[[ The data open ]]

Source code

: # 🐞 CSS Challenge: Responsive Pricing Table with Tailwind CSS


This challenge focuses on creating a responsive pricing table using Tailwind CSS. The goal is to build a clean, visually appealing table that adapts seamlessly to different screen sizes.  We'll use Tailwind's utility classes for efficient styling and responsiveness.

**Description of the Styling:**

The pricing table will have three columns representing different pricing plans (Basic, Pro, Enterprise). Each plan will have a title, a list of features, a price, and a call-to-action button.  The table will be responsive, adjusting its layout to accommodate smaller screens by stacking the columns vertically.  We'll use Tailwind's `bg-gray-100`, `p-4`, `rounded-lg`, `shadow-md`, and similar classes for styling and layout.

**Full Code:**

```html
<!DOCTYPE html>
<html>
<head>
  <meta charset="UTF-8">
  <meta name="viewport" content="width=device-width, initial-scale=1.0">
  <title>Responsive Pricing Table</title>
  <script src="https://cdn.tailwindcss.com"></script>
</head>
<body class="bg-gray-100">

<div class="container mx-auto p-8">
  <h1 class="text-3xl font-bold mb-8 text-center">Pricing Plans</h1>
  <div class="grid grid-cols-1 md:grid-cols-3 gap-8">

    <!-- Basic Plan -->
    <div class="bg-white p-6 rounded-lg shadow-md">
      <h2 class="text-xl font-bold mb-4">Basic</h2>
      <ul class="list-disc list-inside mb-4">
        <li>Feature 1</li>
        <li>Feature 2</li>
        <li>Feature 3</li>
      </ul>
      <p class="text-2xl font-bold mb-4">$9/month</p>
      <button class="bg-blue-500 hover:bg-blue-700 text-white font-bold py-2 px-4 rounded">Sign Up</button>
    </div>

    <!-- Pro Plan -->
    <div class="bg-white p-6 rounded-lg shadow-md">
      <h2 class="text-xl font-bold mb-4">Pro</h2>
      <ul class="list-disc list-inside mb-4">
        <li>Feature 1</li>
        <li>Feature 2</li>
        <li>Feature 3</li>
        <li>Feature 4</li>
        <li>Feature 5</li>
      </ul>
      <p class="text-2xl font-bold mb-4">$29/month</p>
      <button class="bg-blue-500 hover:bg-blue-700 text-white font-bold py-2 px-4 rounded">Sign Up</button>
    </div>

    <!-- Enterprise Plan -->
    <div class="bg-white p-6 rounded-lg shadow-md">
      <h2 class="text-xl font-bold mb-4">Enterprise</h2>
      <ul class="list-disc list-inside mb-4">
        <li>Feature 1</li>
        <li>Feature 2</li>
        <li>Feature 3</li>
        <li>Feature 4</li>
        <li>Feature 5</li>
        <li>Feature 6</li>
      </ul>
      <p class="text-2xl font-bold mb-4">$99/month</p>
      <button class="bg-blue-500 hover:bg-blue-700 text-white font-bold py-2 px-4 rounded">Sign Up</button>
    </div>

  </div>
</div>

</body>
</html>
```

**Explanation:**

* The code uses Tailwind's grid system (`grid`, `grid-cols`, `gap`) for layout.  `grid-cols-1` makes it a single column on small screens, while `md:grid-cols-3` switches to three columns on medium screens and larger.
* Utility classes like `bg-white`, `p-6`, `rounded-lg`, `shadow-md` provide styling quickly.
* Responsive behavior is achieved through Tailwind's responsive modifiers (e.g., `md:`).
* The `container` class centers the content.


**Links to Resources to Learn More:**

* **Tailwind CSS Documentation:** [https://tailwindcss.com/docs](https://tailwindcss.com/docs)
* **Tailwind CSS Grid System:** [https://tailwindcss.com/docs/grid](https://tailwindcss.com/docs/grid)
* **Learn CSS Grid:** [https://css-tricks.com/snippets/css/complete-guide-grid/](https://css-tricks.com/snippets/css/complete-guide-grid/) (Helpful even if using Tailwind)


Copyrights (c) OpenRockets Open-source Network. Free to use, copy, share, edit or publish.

[[ The data closed ]]
[[ The data open ]]

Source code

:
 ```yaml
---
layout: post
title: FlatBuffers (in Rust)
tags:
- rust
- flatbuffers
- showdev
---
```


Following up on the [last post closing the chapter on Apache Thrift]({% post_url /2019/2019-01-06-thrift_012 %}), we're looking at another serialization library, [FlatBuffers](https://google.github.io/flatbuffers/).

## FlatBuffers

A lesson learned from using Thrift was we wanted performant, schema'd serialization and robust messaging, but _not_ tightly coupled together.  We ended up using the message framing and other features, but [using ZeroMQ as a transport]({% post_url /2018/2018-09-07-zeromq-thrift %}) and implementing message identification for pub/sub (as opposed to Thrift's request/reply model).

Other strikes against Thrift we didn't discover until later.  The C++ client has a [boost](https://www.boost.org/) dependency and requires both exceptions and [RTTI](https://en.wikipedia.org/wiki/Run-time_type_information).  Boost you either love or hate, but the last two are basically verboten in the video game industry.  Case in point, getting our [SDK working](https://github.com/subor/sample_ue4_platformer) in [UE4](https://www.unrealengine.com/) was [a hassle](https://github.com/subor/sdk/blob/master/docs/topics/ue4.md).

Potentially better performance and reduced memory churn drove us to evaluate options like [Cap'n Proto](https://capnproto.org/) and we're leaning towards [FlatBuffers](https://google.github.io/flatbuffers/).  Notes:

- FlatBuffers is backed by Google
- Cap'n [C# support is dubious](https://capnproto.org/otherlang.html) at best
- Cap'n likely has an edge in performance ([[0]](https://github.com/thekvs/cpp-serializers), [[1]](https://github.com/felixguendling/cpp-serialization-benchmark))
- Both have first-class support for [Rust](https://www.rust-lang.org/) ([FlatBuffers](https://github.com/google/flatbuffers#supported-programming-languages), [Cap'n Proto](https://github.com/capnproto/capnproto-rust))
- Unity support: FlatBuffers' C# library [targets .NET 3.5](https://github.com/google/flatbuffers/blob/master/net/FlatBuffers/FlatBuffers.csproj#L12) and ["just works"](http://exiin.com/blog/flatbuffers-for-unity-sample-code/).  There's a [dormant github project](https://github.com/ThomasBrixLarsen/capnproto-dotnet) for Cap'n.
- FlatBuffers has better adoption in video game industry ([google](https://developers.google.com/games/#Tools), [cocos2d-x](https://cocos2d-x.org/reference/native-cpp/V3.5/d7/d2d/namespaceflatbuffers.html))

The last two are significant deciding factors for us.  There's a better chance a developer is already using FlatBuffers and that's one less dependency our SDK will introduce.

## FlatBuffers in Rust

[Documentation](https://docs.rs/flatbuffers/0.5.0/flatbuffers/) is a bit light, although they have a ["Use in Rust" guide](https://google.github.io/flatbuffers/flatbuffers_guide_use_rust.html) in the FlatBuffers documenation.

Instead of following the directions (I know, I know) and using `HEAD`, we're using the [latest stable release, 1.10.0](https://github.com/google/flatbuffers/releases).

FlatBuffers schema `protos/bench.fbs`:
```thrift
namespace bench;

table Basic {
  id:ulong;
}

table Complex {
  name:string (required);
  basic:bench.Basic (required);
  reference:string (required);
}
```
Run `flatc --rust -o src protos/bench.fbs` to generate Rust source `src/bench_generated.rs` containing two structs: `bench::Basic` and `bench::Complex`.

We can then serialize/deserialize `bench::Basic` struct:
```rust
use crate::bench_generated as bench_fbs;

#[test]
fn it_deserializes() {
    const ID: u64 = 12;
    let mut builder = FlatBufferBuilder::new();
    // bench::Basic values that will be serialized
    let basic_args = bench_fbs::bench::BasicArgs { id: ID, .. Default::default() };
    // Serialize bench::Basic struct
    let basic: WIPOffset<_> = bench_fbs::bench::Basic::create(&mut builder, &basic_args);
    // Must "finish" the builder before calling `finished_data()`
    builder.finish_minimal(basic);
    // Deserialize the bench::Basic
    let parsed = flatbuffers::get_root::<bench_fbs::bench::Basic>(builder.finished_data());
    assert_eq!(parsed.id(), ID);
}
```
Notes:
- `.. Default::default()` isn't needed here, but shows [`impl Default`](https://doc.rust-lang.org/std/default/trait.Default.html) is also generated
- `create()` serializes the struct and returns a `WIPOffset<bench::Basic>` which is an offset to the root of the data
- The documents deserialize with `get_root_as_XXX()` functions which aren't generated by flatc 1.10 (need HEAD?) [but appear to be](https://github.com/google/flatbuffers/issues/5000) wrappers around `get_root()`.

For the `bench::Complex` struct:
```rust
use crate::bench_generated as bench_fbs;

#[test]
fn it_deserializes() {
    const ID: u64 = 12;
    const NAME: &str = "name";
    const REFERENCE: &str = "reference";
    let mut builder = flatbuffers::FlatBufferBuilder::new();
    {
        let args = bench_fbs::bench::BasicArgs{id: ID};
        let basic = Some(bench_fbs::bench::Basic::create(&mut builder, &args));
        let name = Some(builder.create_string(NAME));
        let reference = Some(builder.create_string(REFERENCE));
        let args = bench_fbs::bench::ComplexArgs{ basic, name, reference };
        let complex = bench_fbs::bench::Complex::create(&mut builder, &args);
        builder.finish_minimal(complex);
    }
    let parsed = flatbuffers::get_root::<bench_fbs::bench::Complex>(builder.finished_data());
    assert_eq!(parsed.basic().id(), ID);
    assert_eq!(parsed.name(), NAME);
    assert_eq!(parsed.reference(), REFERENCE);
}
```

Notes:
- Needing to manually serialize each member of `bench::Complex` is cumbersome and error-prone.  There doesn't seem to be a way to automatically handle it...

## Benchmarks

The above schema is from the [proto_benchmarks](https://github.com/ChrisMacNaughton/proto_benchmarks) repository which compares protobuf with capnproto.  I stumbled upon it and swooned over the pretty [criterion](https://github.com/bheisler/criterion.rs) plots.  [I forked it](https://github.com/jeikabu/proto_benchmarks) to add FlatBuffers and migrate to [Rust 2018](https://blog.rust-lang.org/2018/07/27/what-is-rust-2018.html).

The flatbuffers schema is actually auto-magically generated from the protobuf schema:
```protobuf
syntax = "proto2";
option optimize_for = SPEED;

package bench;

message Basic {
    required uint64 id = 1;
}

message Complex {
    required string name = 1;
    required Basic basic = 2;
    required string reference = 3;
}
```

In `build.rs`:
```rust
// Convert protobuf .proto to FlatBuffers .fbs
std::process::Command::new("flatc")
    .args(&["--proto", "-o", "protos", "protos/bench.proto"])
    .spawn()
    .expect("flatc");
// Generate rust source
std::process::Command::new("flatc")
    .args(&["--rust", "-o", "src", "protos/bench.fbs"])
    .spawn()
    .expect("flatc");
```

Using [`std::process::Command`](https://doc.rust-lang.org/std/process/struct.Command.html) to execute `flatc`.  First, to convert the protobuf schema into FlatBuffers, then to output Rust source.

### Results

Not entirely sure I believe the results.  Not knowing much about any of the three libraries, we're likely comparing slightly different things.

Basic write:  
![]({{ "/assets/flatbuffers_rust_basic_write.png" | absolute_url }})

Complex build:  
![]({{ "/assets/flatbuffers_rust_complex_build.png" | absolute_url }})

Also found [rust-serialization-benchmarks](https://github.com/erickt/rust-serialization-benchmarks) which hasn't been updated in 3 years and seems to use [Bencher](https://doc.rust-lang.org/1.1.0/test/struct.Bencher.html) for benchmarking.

[[ The data closed ]]
[[ The data open ]]

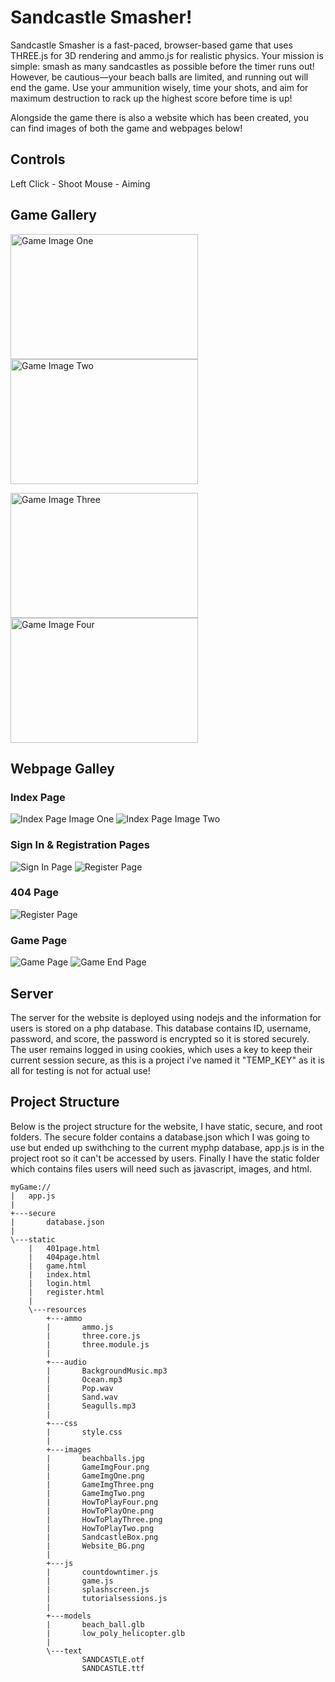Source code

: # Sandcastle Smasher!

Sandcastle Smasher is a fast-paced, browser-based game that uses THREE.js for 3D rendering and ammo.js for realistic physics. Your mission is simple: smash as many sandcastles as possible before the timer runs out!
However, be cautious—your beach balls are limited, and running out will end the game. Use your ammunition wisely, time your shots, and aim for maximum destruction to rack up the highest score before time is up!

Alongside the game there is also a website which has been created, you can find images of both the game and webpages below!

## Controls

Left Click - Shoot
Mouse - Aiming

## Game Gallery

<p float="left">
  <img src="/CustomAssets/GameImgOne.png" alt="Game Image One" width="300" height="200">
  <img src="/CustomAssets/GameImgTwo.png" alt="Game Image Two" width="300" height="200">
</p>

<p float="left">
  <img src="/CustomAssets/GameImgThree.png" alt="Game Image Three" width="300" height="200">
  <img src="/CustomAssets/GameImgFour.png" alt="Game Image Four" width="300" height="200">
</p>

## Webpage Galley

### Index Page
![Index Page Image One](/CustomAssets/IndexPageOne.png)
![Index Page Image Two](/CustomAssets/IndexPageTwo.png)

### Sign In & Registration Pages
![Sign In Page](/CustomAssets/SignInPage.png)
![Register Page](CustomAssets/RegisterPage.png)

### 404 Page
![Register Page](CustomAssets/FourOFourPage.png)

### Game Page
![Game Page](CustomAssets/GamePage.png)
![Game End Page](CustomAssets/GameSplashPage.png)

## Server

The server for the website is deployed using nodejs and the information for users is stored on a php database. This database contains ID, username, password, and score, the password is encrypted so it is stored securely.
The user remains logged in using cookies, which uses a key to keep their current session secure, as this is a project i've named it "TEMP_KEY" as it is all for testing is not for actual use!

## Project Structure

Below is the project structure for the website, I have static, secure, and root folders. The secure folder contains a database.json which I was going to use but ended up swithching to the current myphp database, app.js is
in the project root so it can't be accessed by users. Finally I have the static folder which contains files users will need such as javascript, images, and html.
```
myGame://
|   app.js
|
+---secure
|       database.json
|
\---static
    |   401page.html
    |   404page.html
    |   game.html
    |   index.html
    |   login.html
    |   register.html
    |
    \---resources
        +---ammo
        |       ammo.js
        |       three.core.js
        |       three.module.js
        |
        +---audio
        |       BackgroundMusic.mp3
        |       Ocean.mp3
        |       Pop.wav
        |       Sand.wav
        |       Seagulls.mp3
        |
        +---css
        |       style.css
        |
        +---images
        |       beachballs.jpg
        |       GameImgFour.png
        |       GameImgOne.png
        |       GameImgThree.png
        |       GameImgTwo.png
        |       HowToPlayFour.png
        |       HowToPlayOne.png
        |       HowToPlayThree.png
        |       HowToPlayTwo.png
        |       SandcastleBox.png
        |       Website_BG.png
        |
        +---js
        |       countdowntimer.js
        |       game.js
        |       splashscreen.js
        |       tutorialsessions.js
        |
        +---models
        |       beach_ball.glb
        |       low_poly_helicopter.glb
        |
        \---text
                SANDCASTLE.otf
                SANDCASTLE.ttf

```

[[ The data closed ]]

**Directions for this task**
Scan the entries above for the word "json", then copy every line in which it occurs.

**Output below**
Below is the project structure for the website, I have static, secure, and root folders. The secure folder contains a database.json which I was going to use but ended up swithching to the current myphp database, app.js is
|       database.json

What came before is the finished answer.